When the sacrifices became distinguishable from the meeting with God, they don't necessarily become less important: they may in fact become more important. (QUOTE: "They may be valued as a sort of commercial transaction with a greedy God who somehow really needs large quantities of carcasses....Worse still, they me regarded as the only thing he wants.")
However, we already know the ways in which ritual and sacrifice can be abused. and don't need to dwell on it. The good thing about the praising Psalms is that they remind us that this need not be so: that there is a time or a state of mind when the Temple was the "living heart of Judaism" which the singer longed for.
This joy is less like "love for God" than it is like "appetite for God": the singer wants to live in the temple and sing songs to God, but he doesn't think that these are pious or merit-worthy feelings.
It wouldn't be a good idea to try to bring this kind of exuberance back into the church of England.

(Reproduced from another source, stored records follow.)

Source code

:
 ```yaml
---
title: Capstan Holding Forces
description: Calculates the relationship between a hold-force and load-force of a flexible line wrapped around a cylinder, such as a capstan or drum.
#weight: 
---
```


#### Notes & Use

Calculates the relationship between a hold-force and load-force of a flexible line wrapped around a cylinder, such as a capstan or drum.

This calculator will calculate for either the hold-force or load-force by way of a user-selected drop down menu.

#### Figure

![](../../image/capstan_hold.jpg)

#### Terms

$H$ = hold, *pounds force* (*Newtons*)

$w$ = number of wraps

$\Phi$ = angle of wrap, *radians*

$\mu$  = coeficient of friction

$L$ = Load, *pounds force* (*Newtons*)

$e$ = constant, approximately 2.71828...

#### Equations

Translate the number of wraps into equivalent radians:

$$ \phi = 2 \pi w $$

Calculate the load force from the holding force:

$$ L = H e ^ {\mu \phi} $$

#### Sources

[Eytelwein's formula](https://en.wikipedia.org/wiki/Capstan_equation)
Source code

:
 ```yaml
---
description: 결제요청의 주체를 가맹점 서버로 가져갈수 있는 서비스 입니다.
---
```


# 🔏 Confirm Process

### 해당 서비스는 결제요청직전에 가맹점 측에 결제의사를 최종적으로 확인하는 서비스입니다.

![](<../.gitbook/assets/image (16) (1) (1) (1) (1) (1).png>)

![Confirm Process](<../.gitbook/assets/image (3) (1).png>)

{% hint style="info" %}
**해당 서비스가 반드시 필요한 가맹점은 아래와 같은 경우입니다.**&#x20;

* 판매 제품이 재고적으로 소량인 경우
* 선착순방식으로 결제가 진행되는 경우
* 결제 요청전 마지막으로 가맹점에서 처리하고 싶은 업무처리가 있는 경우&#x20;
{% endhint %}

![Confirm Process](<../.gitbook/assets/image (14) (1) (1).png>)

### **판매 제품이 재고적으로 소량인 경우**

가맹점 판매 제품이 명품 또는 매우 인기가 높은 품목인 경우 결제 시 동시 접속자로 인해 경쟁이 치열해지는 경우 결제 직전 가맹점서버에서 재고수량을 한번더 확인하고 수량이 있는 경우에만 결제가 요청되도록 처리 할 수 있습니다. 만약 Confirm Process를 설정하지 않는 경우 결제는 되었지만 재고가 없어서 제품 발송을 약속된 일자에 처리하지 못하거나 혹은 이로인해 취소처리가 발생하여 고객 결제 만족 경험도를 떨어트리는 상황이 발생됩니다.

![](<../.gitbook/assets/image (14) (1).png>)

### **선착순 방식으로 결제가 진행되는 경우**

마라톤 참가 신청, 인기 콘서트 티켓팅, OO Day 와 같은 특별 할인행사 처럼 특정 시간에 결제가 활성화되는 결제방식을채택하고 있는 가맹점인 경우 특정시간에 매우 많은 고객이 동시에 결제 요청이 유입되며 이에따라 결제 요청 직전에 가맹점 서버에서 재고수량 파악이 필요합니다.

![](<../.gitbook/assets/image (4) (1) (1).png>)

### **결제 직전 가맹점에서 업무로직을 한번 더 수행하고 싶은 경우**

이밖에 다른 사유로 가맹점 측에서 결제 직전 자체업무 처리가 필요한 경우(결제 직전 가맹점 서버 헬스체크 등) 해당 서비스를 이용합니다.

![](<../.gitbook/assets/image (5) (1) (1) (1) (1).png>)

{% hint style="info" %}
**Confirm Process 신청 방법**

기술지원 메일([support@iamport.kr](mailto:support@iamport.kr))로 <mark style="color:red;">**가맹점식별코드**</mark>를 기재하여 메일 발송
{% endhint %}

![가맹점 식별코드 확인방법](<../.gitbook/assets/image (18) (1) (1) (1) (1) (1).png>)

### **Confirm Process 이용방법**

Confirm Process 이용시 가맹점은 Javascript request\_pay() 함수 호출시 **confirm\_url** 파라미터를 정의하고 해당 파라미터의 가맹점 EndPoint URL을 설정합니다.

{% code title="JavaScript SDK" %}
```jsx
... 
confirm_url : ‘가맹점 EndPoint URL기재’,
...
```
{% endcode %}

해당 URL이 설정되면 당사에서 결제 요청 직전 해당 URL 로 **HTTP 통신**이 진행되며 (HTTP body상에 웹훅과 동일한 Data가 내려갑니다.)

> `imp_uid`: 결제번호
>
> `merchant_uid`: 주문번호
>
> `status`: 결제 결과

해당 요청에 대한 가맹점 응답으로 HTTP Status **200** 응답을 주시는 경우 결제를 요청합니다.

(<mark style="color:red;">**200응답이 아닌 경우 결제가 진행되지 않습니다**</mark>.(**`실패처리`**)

Firstly, we're British and bad at it. More importantly, the concept of the Atonement was not present in Judaism: there's a "tragic" element to Christianity. You can't dance before the ark so unaffectedly once you know what your salvation cost.
In the following chapter, I will continue the theme of joy and talk about why the Psalmist feel that the Torah is "sweeter than honey."
Can I go, now? Please? There's some TV series people keep asking me about.